UK Economy: Modest, but steady recovery in the summer of 2020 after a severe recession in the spring

The Covid-19 pandemic has led to a deep recession in the United Kingdom. The lockdown of the economy has been somewhat stricter and some containment measures have remained in effect longer than in several other countries. As elsewhere, travel, tourism, hospitality, entertainment and many other sectors of the economy were hard hit. In the first quarter of 2020 (that includes the month of March when the lockdown started), gross domestic product (GDP) is estimated to have fallen by 2.2 percent according to the Office for National Statistics.  One can expect that the decrease was even more dramatic in the second quarter of 2020. I expect a contraction of perhaps 10 to 15 percent, but obviously, we have to wait until the data will be published. Most businesses have now reopened again. However, the turnover of many firms might be lower than usual. Since forecasts or scenarios are of course associated with very high levels of uncertainty at the moment, I still do not publish a detailed economic forecast. The economic recovery will continue during this summer. In addition, various large fiscal and monetary policy measures support economic recovery. In particular, the government plans to considerably increase spending on infrastructure projects (if properly implemented, this may boost the recovery in 2021).

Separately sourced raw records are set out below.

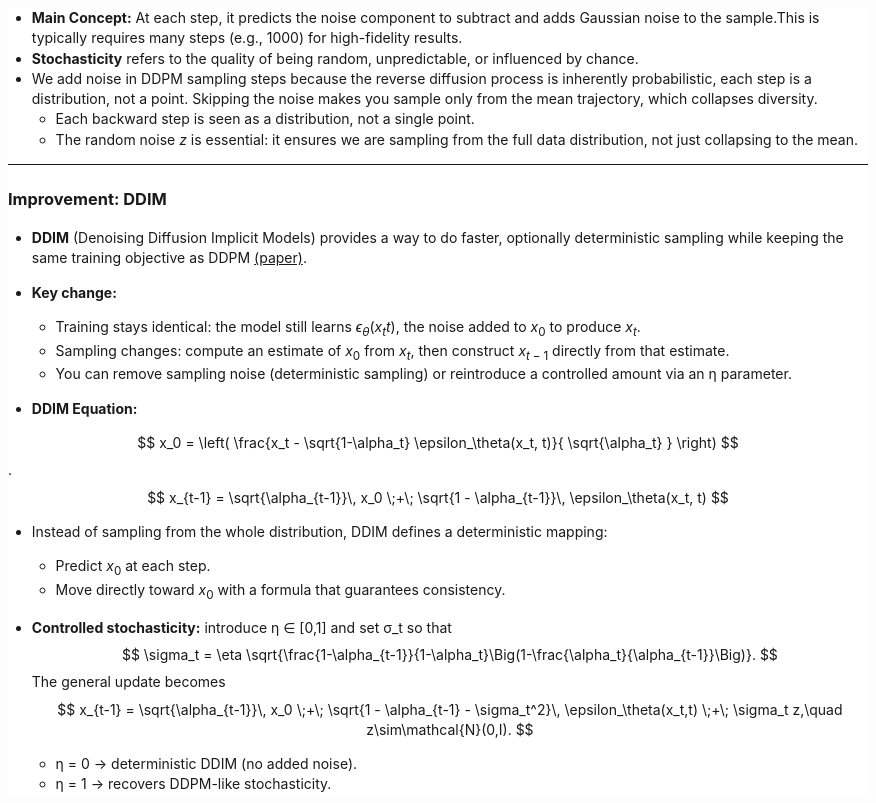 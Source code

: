 

- **Main Concept:** At each step, it predicts the noise component to subtract and adds Gaussian noise to the sample.This is typically requires many steps (e.g., 1000) for high-fidelity results.
- **Stochasticity** refers to the quality of being random, unpredictable, or influenced by chance.
- We add noise in DDPM sampling steps because the reverse diffusion process is inherently probabilistic, each step is a distribution, not a point. Skipping the noise makes you sample only from the mean trajectory, which collapses diversity.
    - Each backward step is seen as a distribution, not a single point.
    - The random noise $z$ is essential: it ensures we are sampling from the full data distribution, not just collapsing to the mean.

***

### Improvement: DDIM

- **DDIM** (Denoising Diffusion Implicit Models) provides a way to do faster, optionally deterministic sampling while keeping the same training objective as DDPM [(paper)](https://arxiv.org/pdf/2010.02502).
- **Key change:**
    - Training stays identical: the model still learns $\epsilon_\theta(x_t t)$, the noise added to $x_0$ to produce $x_t$.
    - Sampling changes: compute an estimate of $x_0$ from $x_t$, then construct $x_{t-1}$ directly from that estimate.
    - You can remove sampling noise (deterministic sampling) or reintroduce a controlled amount via an η parameter.


- **DDIM Equation:**


$$
x_0 = \left( \frac{x_t - \sqrt{1-\alpha_t} \epsilon_\theta(x_t, t)}{ \sqrt{\alpha_t} } \right)
$$
.
$$
x_{t-1} = \sqrt{\alpha_{t-1}}\, x_0 \;+\; \sqrt{1 - \alpha_{t-1}}\, \epsilon_\theta(x_t, t)
$$

- Instead of sampling from the whole distribution, DDIM defines a deterministic mapping:
    - Predict $x_0$ at each step.
    - Move directly toward $x_0$ with a formula that guarantees consistency.

- **Controlled stochasticity:** introduce η ∈ [0,1] and set σ_t so that
  $$
  \sigma_t = \eta \sqrt{\frac{1-\alpha_{t-1}}{1-\alpha_t}\Big(1-\frac{\alpha_t}{\alpha_{t-1}}\Big)}.
  $$
  The general update becomes
  $$
  x_{t-1} = \sqrt{\alpha_{t-1}}\, x_0 \;+\; \sqrt{1 - \alpha_{t-1} - \sigma_t^2}\, \epsilon_\theta(x_t,t) \;+\; \sigma_t z,\quad z\sim\mathcal{N}(0,I).
  $$
  - η = 0 → deterministic DDIM (no added noise).
  - η = 1 → recovers DDPM-like stochasticity.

For the whole year of 2020, I still expect a severe recession and a contraction of the economy of around 11 percent and unemployment will strongly increase (the same rough forecast as in my June economic outlook). This will hopefully be followed by a relatively strong rebound of around 8 percent in 2021. In a more dramatic scenario (for instance, if there is a second wave of the pandemic), the contraction in 2020 will be at around 14 percent. As I mentioned above, such forecasts are obviously associated with a high degree of uncertainty. Especially, there is the risk of a second wave of the pandemic. In addition, it is still not clear how exactly Brexit will occur and whether it will cause additional risks to the economy – at least in the short term. At the global scale, worldwide tensions could increase – especially between the United States and China.

I plan to publish a more detailed economic forecast for the United Kingdom in September or October 2020. At the moment, there is too much uncertainty.

While I use several models in my forecasts, my published numbers are also strongly influenced by my personal experience and judgment. One may say that my forecasts are produced by interactions between me and the machine.